Mas até chegar a este ponto, Tiago teve por um momento em que pôde, enfim, se sentir um fotógrafo profissional.
“Eu estava cobrindo a Regata João das Botas e fui para dentro d’água com meu equipamento. É um processo complicado. Tem muitos barcos em volta, outros fotógrafos na água e eu ali preocupado em preservar o equipamento, em conseguir flutuar, em estabilizar a câmera; O fotógrafo fica muito exposto ali. Foi quando eu fiz a foto que uniu uma das minhas paixões, o Saveiro, e um dos ícones de Salvador, o Farol da Barra. Quando eu a vi, eu percebi que tinha feito algo que eu nunca mais vou fazer igual. A altura da onda deixando visível somente as velas do saveiro, o Farol entre elas, o alinhamento. Naquele instante eu vi que eu realmente era um fotógrafo de verdade.”

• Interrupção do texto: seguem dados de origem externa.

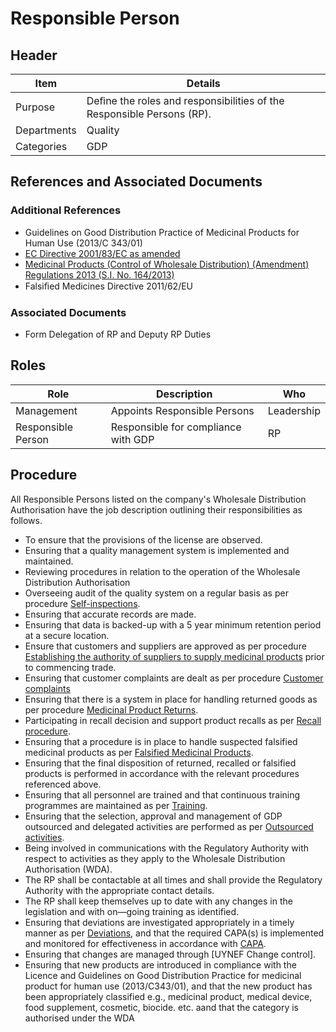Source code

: # Responsible Person

## Header

Item    |   Details
----    |   ----
Purpose | Deﬁne the roles and responsibilities of the Responsible Persons (RP).
Departments | Quality
Categories    | GDP

## References and Associated Documents

### Additional References

* Guidelines on Good Distribution Practice of Medicinal Products for Human Use (2013/C 343/01)
* [EC Directive 2001/83/EC as amended][EC 2001/83/EC]
* [Medicinal Products (Control of Wholesale Distribution) (Amendment) Regulations 2013 (S.I. No. 164/2013)](http://www.irishstatutebook.ie/eli/2013/si/164/made/en/print)
* Falsiﬁed Medicines Directive 2011/62/EU

### Associated Documents

* Form Delegation of RP and Deputy RP Duties

## Roles

Role        |   Description    |   Who
------      |   --------       |  ----
Management  |  Appoints Responsible Persons | Leadership
Responsible Person  | Responsible for compliance with GDP | RP 


## Procedure

All Responsible Persons listed on the company's Wholesale Distribution Authorisation have the job description outlining their responsibilities as follows.

* To ensure that the provisions of the license are observed.
* Ensuring that a quality management system is implemented and maintained.
* Reviewing procedures in relation to the operation of the Wholesale Distribution Authorisation
* Overseeing audit of the quality system on a regular basis as per procedure [Self-inspections][GMQHI].
* Ensuring that accurate records are made.
* Ensuring that data is backed-up with a 5 year minimum retention period at a secure location.
* Ensure that customers and suppliers are approved as per procedure [Establishing the authority of suppliers to supply medicinal products][AGTXC] prior to commencing trade.
* Ensuring that customer complaints are dealt as per procedure [Customer complaints][ZIWKI]
* Ensuring that there is a system in place for handling returned goods as per procedure [Medicinal Product Returns][BMAXZ].
* Participating in recall decision and support product recalls as per [Recall procedure][VOZWP].
* Ensuring that a procedure is in place to handle suspected falsified medicinal products as per [Falsified Medicinal Products][VTOMR].
* Ensuring that the final disposition of returned, recalled or falsified products is performed in accordance with the relevant procedures referenced above.
* Ensuring that all personnel are trained and that continuous training programmes are maintained as per [Training][ZWJPR].
* Ensuring that the selection, approval and management of GDP outsourced and delegated activities are performed as per [Outsourced activities][HBQIN].
* Being involved in communications with the Regulatory Authority with respect to activities as they apply to the Wholesale Distribution Authorisation (WDA).
* The RP shall be contactable at all times and shall provide the Regulatory Authority with the appropriate contact details.
* The RP shall keep themselves up to date with any changes in the legislation and with on—going training as identified.
* Ensuring that deviations are investigated appropriately in a timely manner as per [Deviations][XCEUG], and that the required CAPA(s) is implemented and monitored for effectiveness in accordance with [CAPA][YUISV].
* Ensuring that changes are managed through [UYNEF Change control].
* Ensuring that new products are introduced in compliance with the Licence and Guidelines on Good Distribution Practice for medicinal product for human use (2013/C343/01), and that the new product has been appropriately classified e.g., medicinal product, medical device, food supplement, cosmetic, biocide. etc. aand that the category is authorised under the WDA

[EC 2001/83/EC]: https://eur-lex.europa.eu/LexUriServ/LexUriServ.do?uri=OJ:C:2013:343:0001:0014:EN:PDF
[AMXWS]: /procedures/Procedure_GDP_AMXWS_Management_of_Standard_Operating_Procedures.md
[XIDEX]: /procedures/Procedure_GDP_XIDEX_Responsible_Person.md
[BWRPX]: /procedures/Procedure_GDP_BWRPX_Documentation_Control.md
[XCEUG]: /procedures/Procedure_GDP_XCEUG_Deviations.md
[UYNEF]: /procedures/Procedure_GDP_UYNEF_Change_control.md
[OZCFN]: /procedures/Procedure_GDP_OZCFN_Management_review_and_monitoring.md
[LBHIY]: /procedures/Procedure_GDP_LBHIY_Quality_Risk_Management.md
[ZWJPR]: /procedures/Procedure_GDP_ZWJPR_Training.md
[VQICE]: /procedures/Procedure_GDP_VQICE_Receipt_of_medicinal_products.md
[AGTXC]: /procedures/Procedure_GDP_AGTXC_Establishing_the_authority_of_suppliers_to_supply_medicinal_products.md
[ZIWKI]: /procedures/Procedure_GDP_ZIWKI_Customer_complaints.md
[VOZWP]: /procedures/Procedure_GDP_VOZWP_Recall_procedure.md
[HBQIN]: /procedures/Procedure_GDP_HBQIN_Outsourced_activities.md
[GMQHI]: /procedures/Procedure_GDP_GMQHI_Self-inspections.md
[VTOMR]: /procedures/Procedure_GDP_VTOMR_Falsified_Medicinal_Products.md
[GGNHM]: /procedures/Procedure_GDP_GGNHM_Reporting_of_Adverse_Events.md
[BMAXZ]: /procedures/Procedure_GDP_BMAXZ_Medicinal_Product_Returns.md
[YUISV]: /procedures/Procedure_GDP_YUISV_CAPA.md
[QEAIC]: /procedures/Document_QEAIC_Glossary.md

Registro documental da história
Talvez a hesitação em se dizer fotógrafo venha justamente dos motivos que o levam a fotografar. Expõe um receio, para o que tenta ser uma parte da solução. E revela uma frustração recente em tempos de Covid.
“Mais do que ganhar dinheiro ou fama com a fotografia, eu quero fazer um registro documental da história de Salvador. Especialmente com relação a tradições que estão se perdendo, como a puxada de rede, as mulheres que tratam sardinha em São João do Cabrito, o Nego Fugido no Recôncavo. Até mesmo o caruru de 7 meninos tem sumido. Eu tenho medo mesmo que estas tradições se percam, desapareçam. Por isso eu tento fazer a minha parte, mesmo que pequena. Eu quero que as minhas fotos sejam, como as Verger, referências para que daqui a 50 anos as pessoas saibam da realidade de agora, ajudando a manter essas tradições vivas. Quando eu vou à Ponte do Crush, eu conto aos meninos a história da Ponte, porque ela era importante, o que ela representa na história. Ela tem que ser mais do que uma ponte de onde eles saltam e dão piruetas na maré alta.”
“Eu estou saindo da Covid. Estou morrendo de vontade de fotografar Salvador vazia durante a pandemia. E eu fiz isso no começo, mas o HD com as fotos queimou. Doeu… É um registro necessário para o futuro. Salvador é linda e temos uma oportunidade única de retratar uma metrópole parada.”
Tiago é fotógrafo raro, em técnica e alma. Não há dúvidas de que daqui a 50 anos, serão suas as fotos historiográficas de tradições mantidas.
Perfil publicado na Papo de Galo_ revista #14, de 28 de março de 2021, páginas 42 a 51.